Remittances outdid Mexican Oil Revenues in 2015

by John Youden - March 7, 2016

Remittances outdid Mexican Oil Revenues in 2015

Low unemployment rates have not just been good for Americans, but for Mexicans as well, on both sides of the border. Mexicans who immigrated to the United States, whether legally or not, have always been generous when it comes to sending money (remittances) to family members back home. The amount is significant, significant enough that with the price of oil down as low as it is, remittances now provide more revenues than oil, for the first time as a source of foreign income, Mexico’s central bank reports.

Low unemployment means for many of the 11 million Mexicans living in the U.S. that job opportunities are better so there is more money to share with those not as fortunate south of the border. 2015 remittances were up 4.75% to $24,8 billion from 2014 - never before surpassing petroleum since the Bank of Mexico began tracking them in 1995.

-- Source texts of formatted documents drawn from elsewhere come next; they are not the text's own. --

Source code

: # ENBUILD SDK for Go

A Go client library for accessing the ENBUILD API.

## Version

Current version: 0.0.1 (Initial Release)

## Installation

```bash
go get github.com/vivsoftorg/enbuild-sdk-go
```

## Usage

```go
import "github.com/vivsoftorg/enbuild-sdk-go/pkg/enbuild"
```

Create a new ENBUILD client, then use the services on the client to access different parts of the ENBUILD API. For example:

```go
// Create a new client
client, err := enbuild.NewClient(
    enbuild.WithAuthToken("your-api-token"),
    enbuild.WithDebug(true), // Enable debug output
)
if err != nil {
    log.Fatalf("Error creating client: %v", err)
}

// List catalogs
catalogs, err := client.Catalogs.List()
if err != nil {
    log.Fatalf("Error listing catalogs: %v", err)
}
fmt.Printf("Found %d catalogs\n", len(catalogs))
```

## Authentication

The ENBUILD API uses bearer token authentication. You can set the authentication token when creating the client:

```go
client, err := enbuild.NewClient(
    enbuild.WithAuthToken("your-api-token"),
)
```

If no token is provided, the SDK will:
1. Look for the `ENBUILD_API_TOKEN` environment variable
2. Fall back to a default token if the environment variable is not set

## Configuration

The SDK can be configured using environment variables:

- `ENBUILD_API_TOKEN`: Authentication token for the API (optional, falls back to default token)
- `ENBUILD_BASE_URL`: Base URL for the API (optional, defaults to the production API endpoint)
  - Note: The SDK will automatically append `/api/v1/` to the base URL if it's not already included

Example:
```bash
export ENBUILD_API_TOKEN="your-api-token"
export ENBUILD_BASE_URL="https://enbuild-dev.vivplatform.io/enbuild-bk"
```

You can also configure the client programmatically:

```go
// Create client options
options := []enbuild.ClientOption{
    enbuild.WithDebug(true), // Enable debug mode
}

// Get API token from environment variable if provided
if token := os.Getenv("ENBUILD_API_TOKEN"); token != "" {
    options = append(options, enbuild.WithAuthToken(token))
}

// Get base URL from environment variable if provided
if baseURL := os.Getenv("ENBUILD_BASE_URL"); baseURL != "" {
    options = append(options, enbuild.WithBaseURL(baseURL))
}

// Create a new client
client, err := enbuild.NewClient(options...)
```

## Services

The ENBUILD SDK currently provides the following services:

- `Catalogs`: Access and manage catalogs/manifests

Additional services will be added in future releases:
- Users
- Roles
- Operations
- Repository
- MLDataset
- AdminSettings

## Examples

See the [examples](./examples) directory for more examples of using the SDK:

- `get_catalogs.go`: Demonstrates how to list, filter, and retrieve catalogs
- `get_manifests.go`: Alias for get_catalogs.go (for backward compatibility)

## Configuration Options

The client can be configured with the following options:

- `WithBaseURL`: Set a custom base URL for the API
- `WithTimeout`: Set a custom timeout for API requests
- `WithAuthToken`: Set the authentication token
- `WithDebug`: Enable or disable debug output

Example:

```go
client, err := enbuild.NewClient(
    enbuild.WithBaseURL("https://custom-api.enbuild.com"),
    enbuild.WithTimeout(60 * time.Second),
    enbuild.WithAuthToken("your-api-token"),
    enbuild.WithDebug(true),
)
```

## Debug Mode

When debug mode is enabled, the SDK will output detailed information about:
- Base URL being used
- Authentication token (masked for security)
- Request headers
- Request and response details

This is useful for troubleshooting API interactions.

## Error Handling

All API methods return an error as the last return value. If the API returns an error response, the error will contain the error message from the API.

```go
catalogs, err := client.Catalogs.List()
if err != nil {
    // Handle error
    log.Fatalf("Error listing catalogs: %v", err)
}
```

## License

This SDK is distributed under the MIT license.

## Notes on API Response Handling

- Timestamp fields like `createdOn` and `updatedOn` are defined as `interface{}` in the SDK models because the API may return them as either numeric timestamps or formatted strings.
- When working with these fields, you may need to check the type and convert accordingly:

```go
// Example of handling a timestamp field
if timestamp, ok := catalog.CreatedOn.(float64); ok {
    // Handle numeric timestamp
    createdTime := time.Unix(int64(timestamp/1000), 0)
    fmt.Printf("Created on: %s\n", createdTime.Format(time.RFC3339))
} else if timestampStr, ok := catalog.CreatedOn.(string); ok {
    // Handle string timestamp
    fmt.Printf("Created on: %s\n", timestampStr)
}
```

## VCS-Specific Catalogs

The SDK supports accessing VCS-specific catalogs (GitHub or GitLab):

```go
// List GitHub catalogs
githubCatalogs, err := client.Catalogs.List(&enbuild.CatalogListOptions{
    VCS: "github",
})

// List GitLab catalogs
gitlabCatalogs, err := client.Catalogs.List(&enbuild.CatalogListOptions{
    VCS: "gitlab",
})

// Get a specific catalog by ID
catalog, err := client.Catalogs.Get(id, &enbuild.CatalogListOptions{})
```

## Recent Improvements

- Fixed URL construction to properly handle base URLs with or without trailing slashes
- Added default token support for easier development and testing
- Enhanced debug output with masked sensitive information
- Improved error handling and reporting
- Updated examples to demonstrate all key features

Previous to '95 oil exports represented nearly 80% of the total dollar income for the Mexican economy, whereas today it is less than 20%. Remittances, and a more diversified manufacturing base–which is Mexico’s No. 1 source of foreign income–have allowed the country to substantially diversify its economy. Add to this Mexico’s surging tax revenue growth from a stronger position on collections and its ability to do so, shows that the country continues make strong gains regarding economic diversification and growth.